I was shocked by frieze’s list topper. Not because this artwork doesn’t deserve the number 1 spot, it resolutely does, but because I had never heard of this specific piece. (As an aside, my ignorance here reminds me that, as with life, history is continually in the making, constantly in need of agents actively recording its subtle progressions.) 

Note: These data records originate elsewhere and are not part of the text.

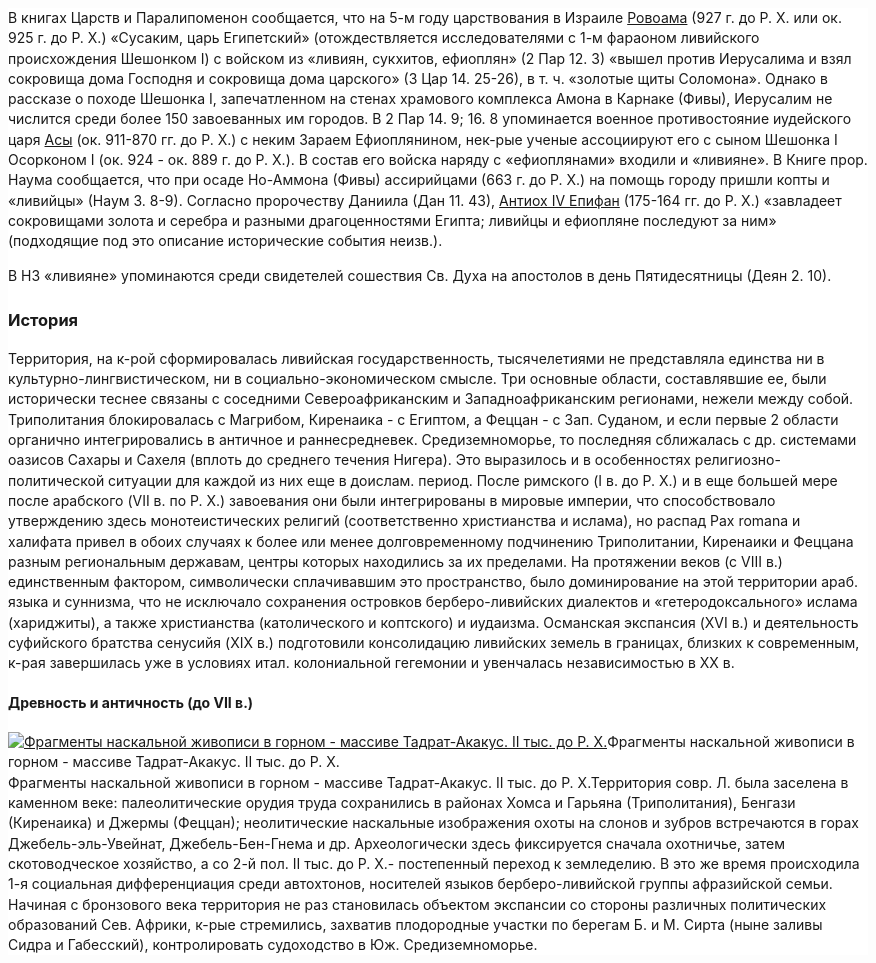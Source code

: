 В книгах Царств и Паралипоменон сообщается, что на 5-м году царствования в Израиле [Ровоама](https://pravenc.ru/text/Ровоам.html) (927 г. до Р. Х. или ок. 925 г. до Р. Х.) «Сусаким, царь Египетский» (отождествляется исследователями с 1-м фараоном ливийского происхождения Шешонком I) с войском из «ливиян, сукхитов, ефиоплян» (2 Пар 12. 3) «вышел против Иерусалима и взял сокровища дома Господня и сокровища дома царского» (3 Цар 14. 25-26), в т. ч. «золотые щиты Соломона». Однако в рассказе о походе Шешонка I, запечатленном на стенах храмового комплекса Амона в Карнаке (Фивы), Иерусалим не числится среди более 150 завоеванных им городов. В 2 Пар 14. 9; 16. 8 упоминается военное противостояние иудейского царя [Асы](https://pravenc.ru/text/Асы.html) (ок. 911-870 гг. до Р. Х.) с неким Зараем Ефиоплянином, нек-рые ученые ассоциируют его с сыном Шешонка I Осорконом I (ок. 924 - ок. 889 г. до Р. Х.). В состав его войска наряду с «ефиоплянами» входили и «ливияне». В Книге прор. Наума сообщается, что при осаде Но-Аммона (Фивы) ассирийцами (663 г. до Р. Х.) на помощь городу пришли копты и «ливийцы» (Наум 3. 8-9). Согласно пророчеству Даниила (Дан 11. 43), [Антиох IV Епифан](<https://pravenc.ru/text/Антиох IV Епифан.html>) (175-164 гг. до Р. Х.) «завладеет сокровищами золота и серебра и разными драгоценностями Египта; ливийцы и ефиопляне последуют за ним» (подходящие под это описание исторические события неизв.).

В НЗ «ливияне» упоминаются среди свидетелей сошествия Св. Духа на апостолов в день Пятидесятницы (Деян 2. 10).

### История

Территория, на к-рой сформировалась ливийская государственность, тысячелетиями не представляла единства ни в культурно-лингвистическом, ни в социально-экономическом смысле. Три основные области, составлявшие ее, были исторически теснее связаны с соседними Североафриканским и Западноафриканским регионами, нежели между собой. Триполитания блокировалась с Магрибом, Киренаика - с Египтом, а Феццан - с Зап. Суданом, и если первые 2 области органично интегрировались в античное и раннесредневек. Средиземноморье, то последняя сближалась с др. системами оазисов Сахары и Сахеля (вплоть до среднего течения Нигера). Это выразилось и в особенностях религиозно-политической ситуации для каждой из них еще в доислам. период. После римского (I в. до Р. Х.) и в еще большей мере после арабского (VII в. по Р. Х.) завоевания они были интегрированы в мировые империи, что способствовало утверждению здесь монотеистических религий (соответственно христианства и ислама), но распад Pax romana и халифата привел в обоих случаях к более или менее долговременному подчинению Триполитании, Киренаики и Феццана разным региональным державам, центры которых находились за их пределами. На протяжении веков (с VIII в.) единственным фактором, символически сплачивавшим это пространство, было доминирование на этой территории араб. языка и суннизма, что не исключало сохранения островков берберо-ливийских диалектов и «гетеродоксального» ислама (хариджиты), а также христианства (католического и коптского) и иудаизма. Османская экспансия (XVI в.) и деятельность суфийского братства сенусийя (XIX в.) подготовили консолидацию ливийских земель в границах, близких к современным, к-рая завершилась уже в условиях итал. колониальной гегемонии и увенчалась независимостью в XX в.

#### Древность и античность (до VII в.)

[![Фрагменты наскальной живописи в горном - массиве Тадрат-Акакус. II тыс. до Р. Х.](https://pravenc.ru/data/2017/02/28/1236676880/i200.jpg "Кликните для увеличения картинки")](https://pravenc.ru/data/2017/02/28/1236676880/i400.jpg)Фрагменты наскальной живописи в горном - массиве Тадрат-Акакус. II тыс. до Р. Х.  
Фрагменты наскальной живописи в горном - массиве Тадрат-Акакус. II тыс. до Р. Х.Территория совр. Л. была заселена в каменном веке: палеолитические орудия труда сохранились в районах Хомса и Гарьяна (Триполитания), Бенгази (Киренаика) и Джермы (Феццан); неолитические наскальные изображения охоты на слонов и зубров встречаются в горах Джебель-эль-Увейнат, Джебель-Бен-Гнема и др. Археологически здесь фиксируется сначала охотничье, затем скотоводческое хозяйство, а со 2-й пол. II тыс. до Р. Х.- постепенный переход к земледелию. В это же время происходила 1-я социальная дифференциация среди автохтонов, носителей языков берберо-ливийской группы афразийской семьи. Начиная с бронзового века территория не раз становилась объектом экспансии со стороны различных политических образований Сев. Африки, к-рые стремились, захватив плодородные участки по берегам Б. и М. Сирта (ныне заливы Сидра и Габесский), контролировать судоходство в Юж. Средиземноморье.
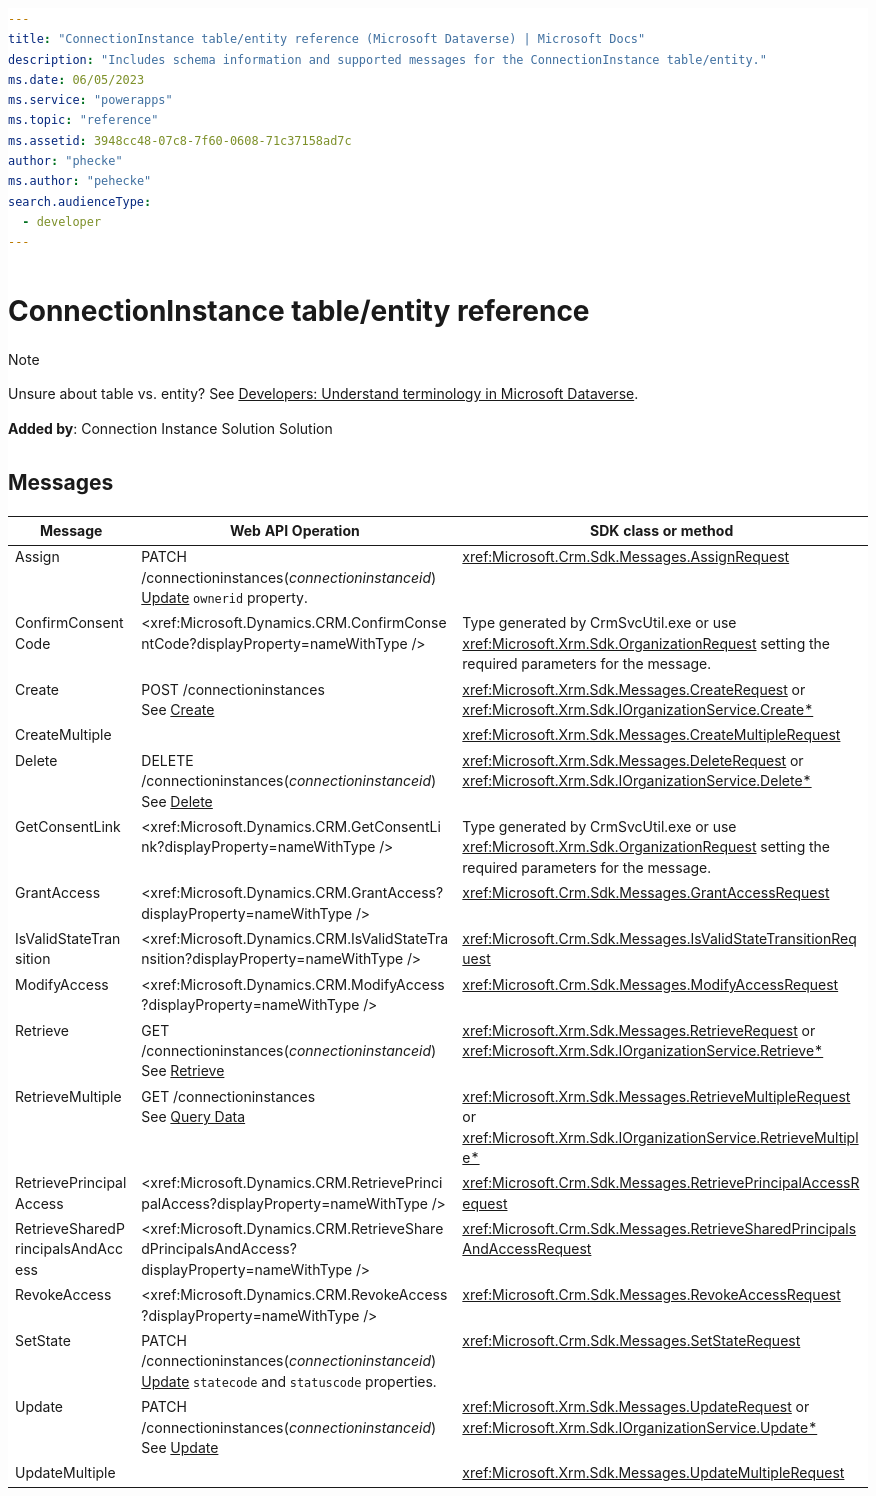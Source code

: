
 ```yaml
---
title: "ConnectionInstance table/entity reference (Microsoft Dataverse) | Microsoft Docs"
description: "Includes schema information and supported messages for the ConnectionInstance table/entity."
ms.date: 06/05/2023
ms.service: "powerapps"
ms.topic: "reference"
ms.assetid: 3948cc48-07c8-7f60-0608-71c37158ad7c
author: "phecke"
ms.author: "pehecke"
search.audienceType: 
  - developer
---
```


# ConnectionInstance table/entity reference

> [!NOTE]
> Unsure about table vs. entity? See [Developers: Understand terminology in Microsoft Dataverse](/powerapps/developer/data-platform/understand-terminology).



**Added by**: Connection Instance Solution Solution


## Messages

|Message|Web API Operation|SDK class or method|
|-|-|-|
|Assign|PATCH /connectioninstances(*connectioninstanceid*)<br />[Update](/powerapps/developer/data-platform/webapi/update-delete-entities-using-web-api#basic-update) `ownerid` property.|<xref:Microsoft.Crm.Sdk.Messages.AssignRequest>|
|ConfirmConsentCode|<xref:Microsoft.Dynamics.CRM.ConfirmConsentCode?displayProperty=nameWithType />|Type generated by CrmSvcUtil.exe or use <xref:Microsoft.Xrm.Sdk.OrganizationRequest> setting the required parameters for the message.|
|Create|POST /connectioninstances<br />See [Create](/powerapps/developer/data-platform/webapi/create-entity-web-api)|<xref:Microsoft.Xrm.Sdk.Messages.CreateRequest> or <br /><xref:Microsoft.Xrm.Sdk.IOrganizationService.Create*>|
|CreateMultiple||<xref:Microsoft.Xrm.Sdk.Messages.CreateMultipleRequest>|
|Delete|DELETE /connectioninstances(*connectioninstanceid*)<br />See [Delete](/powerapps/developer/data-platform/webapi/update-delete-entities-using-web-api#basic-delete)|<xref:Microsoft.Xrm.Sdk.Messages.DeleteRequest> or <br /><xref:Microsoft.Xrm.Sdk.IOrganizationService.Delete*>|
|GetConsentLink|<xref:Microsoft.Dynamics.CRM.GetConsentLink?displayProperty=nameWithType />|Type generated by CrmSvcUtil.exe or use <xref:Microsoft.Xrm.Sdk.OrganizationRequest> setting the required parameters for the message.|
|GrantAccess|<xref:Microsoft.Dynamics.CRM.GrantAccess?displayProperty=nameWithType />|<xref:Microsoft.Crm.Sdk.Messages.GrantAccessRequest>|
|IsValidStateTransition|<xref:Microsoft.Dynamics.CRM.IsValidStateTransition?displayProperty=nameWithType />|<xref:Microsoft.Crm.Sdk.Messages.IsValidStateTransitionRequest>|
|ModifyAccess|<xref:Microsoft.Dynamics.CRM.ModifyAccess?displayProperty=nameWithType />|<xref:Microsoft.Crm.Sdk.Messages.ModifyAccessRequest>|
|Retrieve|GET /connectioninstances(*connectioninstanceid*)<br />See [Retrieve](/powerapps/developer/data-platform/webapi/retrieve-entity-using-web-api)|<xref:Microsoft.Xrm.Sdk.Messages.RetrieveRequest> or <br /><xref:Microsoft.Xrm.Sdk.IOrganizationService.Retrieve*>|
|RetrieveMultiple|GET /connectioninstances<br />See [Query Data](/powerapps/developer/data-platform/webapi/query-data-web-api)|<xref:Microsoft.Xrm.Sdk.Messages.RetrieveMultipleRequest> or <br /><xref:Microsoft.Xrm.Sdk.IOrganizationService.RetrieveMultiple*>|
|RetrievePrincipalAccess|<xref:Microsoft.Dynamics.CRM.RetrievePrincipalAccess?displayProperty=nameWithType />|<xref:Microsoft.Crm.Sdk.Messages.RetrievePrincipalAccessRequest>|
|RetrieveSharedPrincipalsAndAccess|<xref:Microsoft.Dynamics.CRM.RetrieveSharedPrincipalsAndAccess?displayProperty=nameWithType />|<xref:Microsoft.Crm.Sdk.Messages.RetrieveSharedPrincipalsAndAccessRequest>|
|RevokeAccess|<xref:Microsoft.Dynamics.CRM.RevokeAccess?displayProperty=nameWithType />|<xref:Microsoft.Crm.Sdk.Messages.RevokeAccessRequest>|
|SetState|PATCH /connectioninstances(*connectioninstanceid*)<br />[Update](/powerapps/developer/data-platform/webapi/update-delete-entities-using-web-api#basic-update) `statecode` and `statuscode` properties.|<xref:Microsoft.Crm.Sdk.Messages.SetStateRequest>|
|Update|PATCH /connectioninstances(*connectioninstanceid*)<br />See [Update](/powerapps/developer/data-platform/webapi/update-delete-entities-using-web-api#basic-update)|<xref:Microsoft.Xrm.Sdk.Messages.UpdateRequest> or <br /><xref:Microsoft.Xrm.Sdk.IOrganizationService.Update*>|
|UpdateMultiple||<xref:Microsoft.Xrm.Sdk.Messages.UpdateMultipleRequest>|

Cameron Rowland’s Attica Series Desk (2016) (number 1!) appears as an “unremarkable office desk”, to quote frieze’s senior editor Terence Trouillot. Black powder-coated steel with a deep walnut laminate, the L-shaped desk was crafted by incarcerated labourers at the Attica Correctional Facility (a maximum security prison just outside of New York) and purchased by Rowland from a Corcraft catalogue (Corcraft is an “industry program within the New York State Department of Corrections and Community Supervision”, to quote their website, which essentially ‘employs’ incarcerated individuals to produce furniture that is then sold to government offices across New York state). An utterly base use of the Duchampian readymade, Rowland’s Attica Series Desk directly points to the way carceral systems proffer from and perpetuate the vilification of human beings through practices like indenture (to note, Corcraft pays their workers between $0.16 to $1.25 an hour, well below any livable wage). More so, in reference to the bodies that buy Corcraft’s products, the artwork makes clear the structural connections that lie between carceral systems and the political management of civic life – state administrators literally make their living off the imprisonment of their fellow citizens.  

When I started writing this text, my view towards frieze’s list was critical, based around the question ‘what role does this arts entertainment brand have in shaping what’s important to our art history?’ At a time when governmental support of the arts globally is plummeting worryingly fast, when art history and ‘critisisum’ seem more concerned with their own academic crises than the coalface of artistic work (to generalise), frieze appears to be playing an active role in both the preservation and production of our art history whilst it is still in the making – the fact that the countdown was entertaining should perhaps be seen as reference to how the making/telling of art history itself needs to adapt to better suit our times.